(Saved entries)
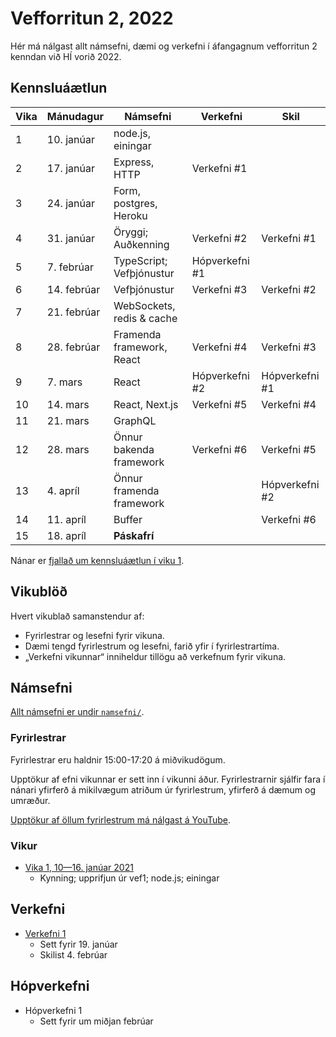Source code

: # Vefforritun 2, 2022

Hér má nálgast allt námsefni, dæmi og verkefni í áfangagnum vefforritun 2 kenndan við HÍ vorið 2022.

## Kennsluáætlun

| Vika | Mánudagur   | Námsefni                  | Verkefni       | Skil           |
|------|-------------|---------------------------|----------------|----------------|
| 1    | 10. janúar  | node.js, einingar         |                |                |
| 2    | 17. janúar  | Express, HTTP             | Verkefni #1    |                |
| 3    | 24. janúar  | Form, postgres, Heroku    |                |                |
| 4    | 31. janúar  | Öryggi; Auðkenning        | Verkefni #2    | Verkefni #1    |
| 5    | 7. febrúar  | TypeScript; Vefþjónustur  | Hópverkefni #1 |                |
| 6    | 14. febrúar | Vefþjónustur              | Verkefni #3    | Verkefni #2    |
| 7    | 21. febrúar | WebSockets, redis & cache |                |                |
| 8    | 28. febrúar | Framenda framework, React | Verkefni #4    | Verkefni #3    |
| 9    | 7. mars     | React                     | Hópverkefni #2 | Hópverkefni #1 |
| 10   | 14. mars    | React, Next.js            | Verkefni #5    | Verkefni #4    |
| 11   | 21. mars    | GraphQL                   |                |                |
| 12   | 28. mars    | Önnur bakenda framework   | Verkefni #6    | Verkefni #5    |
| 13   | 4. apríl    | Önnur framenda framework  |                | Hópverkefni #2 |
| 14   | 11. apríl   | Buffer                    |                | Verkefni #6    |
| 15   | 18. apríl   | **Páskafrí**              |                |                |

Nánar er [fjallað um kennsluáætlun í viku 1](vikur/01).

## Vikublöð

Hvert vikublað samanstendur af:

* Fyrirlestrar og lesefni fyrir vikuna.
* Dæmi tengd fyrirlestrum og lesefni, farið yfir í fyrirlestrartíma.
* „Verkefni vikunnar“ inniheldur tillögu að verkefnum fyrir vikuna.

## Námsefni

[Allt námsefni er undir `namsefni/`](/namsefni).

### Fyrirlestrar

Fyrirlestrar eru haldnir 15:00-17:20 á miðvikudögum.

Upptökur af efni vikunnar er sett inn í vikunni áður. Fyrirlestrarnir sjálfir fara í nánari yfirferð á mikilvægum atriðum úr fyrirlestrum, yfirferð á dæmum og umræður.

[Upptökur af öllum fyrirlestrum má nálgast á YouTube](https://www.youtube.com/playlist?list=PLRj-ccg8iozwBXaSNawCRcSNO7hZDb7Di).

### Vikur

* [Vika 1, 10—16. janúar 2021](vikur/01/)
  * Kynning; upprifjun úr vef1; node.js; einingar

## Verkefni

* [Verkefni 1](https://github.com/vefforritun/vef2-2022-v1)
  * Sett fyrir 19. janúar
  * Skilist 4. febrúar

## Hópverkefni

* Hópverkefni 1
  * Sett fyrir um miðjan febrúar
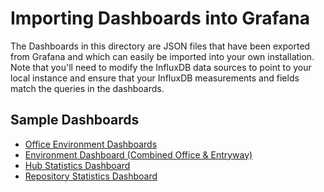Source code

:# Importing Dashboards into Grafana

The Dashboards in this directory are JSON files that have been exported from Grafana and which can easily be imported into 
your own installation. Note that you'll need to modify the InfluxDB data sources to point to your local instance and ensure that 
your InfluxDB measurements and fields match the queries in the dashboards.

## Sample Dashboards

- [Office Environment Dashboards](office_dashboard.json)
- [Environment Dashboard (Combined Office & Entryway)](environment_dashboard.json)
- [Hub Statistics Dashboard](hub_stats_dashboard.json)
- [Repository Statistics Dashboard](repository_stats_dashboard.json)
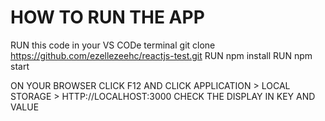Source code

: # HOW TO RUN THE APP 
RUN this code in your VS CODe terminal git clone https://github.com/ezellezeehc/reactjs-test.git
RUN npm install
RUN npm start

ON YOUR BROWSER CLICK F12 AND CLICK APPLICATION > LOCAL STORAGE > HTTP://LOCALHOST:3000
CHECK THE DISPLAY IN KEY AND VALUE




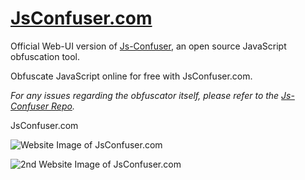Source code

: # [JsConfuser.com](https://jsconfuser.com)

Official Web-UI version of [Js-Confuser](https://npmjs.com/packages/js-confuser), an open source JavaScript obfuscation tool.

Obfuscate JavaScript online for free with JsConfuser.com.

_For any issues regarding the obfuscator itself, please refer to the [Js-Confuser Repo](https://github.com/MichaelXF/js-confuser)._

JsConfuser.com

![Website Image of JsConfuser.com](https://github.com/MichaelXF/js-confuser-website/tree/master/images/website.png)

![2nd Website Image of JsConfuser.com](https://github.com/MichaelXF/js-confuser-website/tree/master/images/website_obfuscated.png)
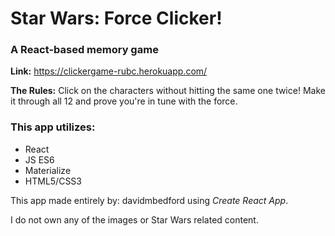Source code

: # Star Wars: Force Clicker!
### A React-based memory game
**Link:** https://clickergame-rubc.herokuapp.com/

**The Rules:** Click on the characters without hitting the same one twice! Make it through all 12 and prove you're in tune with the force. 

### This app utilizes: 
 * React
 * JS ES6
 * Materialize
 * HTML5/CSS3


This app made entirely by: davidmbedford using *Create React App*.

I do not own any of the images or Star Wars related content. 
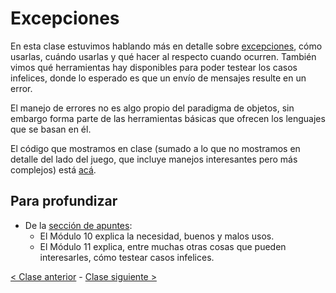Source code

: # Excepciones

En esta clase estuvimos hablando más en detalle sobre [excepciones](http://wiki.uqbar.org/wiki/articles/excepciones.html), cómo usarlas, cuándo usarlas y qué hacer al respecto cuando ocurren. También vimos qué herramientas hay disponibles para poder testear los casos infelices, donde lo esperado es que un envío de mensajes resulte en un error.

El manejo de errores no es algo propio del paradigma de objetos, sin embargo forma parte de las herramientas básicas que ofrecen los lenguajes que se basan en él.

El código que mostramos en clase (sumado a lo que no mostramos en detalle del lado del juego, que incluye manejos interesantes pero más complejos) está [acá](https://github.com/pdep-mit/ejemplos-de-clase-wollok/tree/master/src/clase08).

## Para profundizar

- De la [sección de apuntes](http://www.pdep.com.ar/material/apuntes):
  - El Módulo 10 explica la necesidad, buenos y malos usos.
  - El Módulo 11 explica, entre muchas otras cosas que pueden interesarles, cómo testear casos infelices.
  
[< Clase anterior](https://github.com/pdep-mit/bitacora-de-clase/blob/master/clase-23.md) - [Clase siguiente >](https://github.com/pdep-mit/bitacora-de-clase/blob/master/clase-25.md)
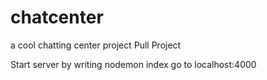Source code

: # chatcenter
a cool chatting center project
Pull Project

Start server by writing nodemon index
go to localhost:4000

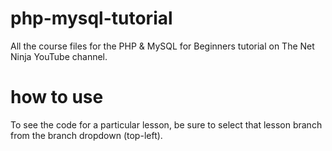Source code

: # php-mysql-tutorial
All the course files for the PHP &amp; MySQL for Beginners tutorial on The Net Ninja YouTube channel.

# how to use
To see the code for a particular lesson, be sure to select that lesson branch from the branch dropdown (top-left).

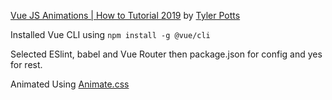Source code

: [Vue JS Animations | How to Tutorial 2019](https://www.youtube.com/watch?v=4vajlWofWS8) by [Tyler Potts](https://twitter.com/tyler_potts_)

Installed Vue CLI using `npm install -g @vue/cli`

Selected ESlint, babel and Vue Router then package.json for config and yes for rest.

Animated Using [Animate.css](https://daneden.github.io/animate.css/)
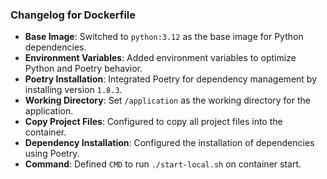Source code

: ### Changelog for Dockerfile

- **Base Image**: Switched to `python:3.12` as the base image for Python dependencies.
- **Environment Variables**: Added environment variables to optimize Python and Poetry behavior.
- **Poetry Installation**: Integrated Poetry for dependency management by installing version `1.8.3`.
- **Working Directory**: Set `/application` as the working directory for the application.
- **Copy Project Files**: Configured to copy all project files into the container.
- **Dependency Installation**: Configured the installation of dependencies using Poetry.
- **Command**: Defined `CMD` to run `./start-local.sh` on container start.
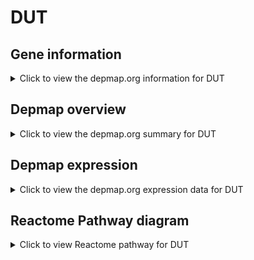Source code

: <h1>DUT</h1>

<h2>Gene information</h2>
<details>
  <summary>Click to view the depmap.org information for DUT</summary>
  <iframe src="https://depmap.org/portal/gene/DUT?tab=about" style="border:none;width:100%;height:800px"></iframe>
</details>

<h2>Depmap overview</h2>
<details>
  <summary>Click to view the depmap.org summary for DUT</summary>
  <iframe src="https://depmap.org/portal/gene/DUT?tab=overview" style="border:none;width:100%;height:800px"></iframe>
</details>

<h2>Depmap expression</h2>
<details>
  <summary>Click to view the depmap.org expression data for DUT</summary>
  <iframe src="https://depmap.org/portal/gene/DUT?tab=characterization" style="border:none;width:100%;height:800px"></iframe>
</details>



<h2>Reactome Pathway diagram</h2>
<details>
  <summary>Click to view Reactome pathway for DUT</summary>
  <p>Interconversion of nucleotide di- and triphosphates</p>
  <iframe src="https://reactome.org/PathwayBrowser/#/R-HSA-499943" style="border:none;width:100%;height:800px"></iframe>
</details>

◆ **GOAL OF THE EXERCISE**
From the line with "- **Working Directory**: Set" up to and including the line with "<summary>Click to view Reactome" above, retype every line exactly and nothing more; leave out the pictures.

◆ **TASK OUTPUT**
- **Working Directory**: Set `/application` as the working directory for the application.
- **Copy Project Files**: Configured to copy all project files into the container.
- **Dependency Installation**: Configured the installation of dependencies using Poetry.
- **Command**: Defined `CMD` to run `./start-local.sh` on container start.
Source code

: <h1>DUT</h1>

<h2>Gene information</h2>
<details>
  <summary>Click to view the depmap.org information for DUT</summary>
  <iframe src="https://depmap.org/portal/gene/DUT?tab=about" style="border:none;width:100%;height:800px"></iframe>
</details>

<h2>Depmap overview</h2>
<details>
  <summary>Click to view the depmap.org summary for DUT</summary>
  <iframe src="https://depmap.org/portal/gene/DUT?tab=overview" style="border:none;width:100%;height:800px"></iframe>
</details>

<h2>Depmap expression</h2>
<details>
  <summary>Click to view the depmap.org expression data for DUT</summary>
  <iframe src="https://depmap.org/portal/gene/DUT?tab=characterization" style="border:none;width:100%;height:800px"></iframe>
</details>



<h2>Reactome Pathway diagram</h2>
<details>
  <summary>Click to view Reactome pathway for DUT</summary>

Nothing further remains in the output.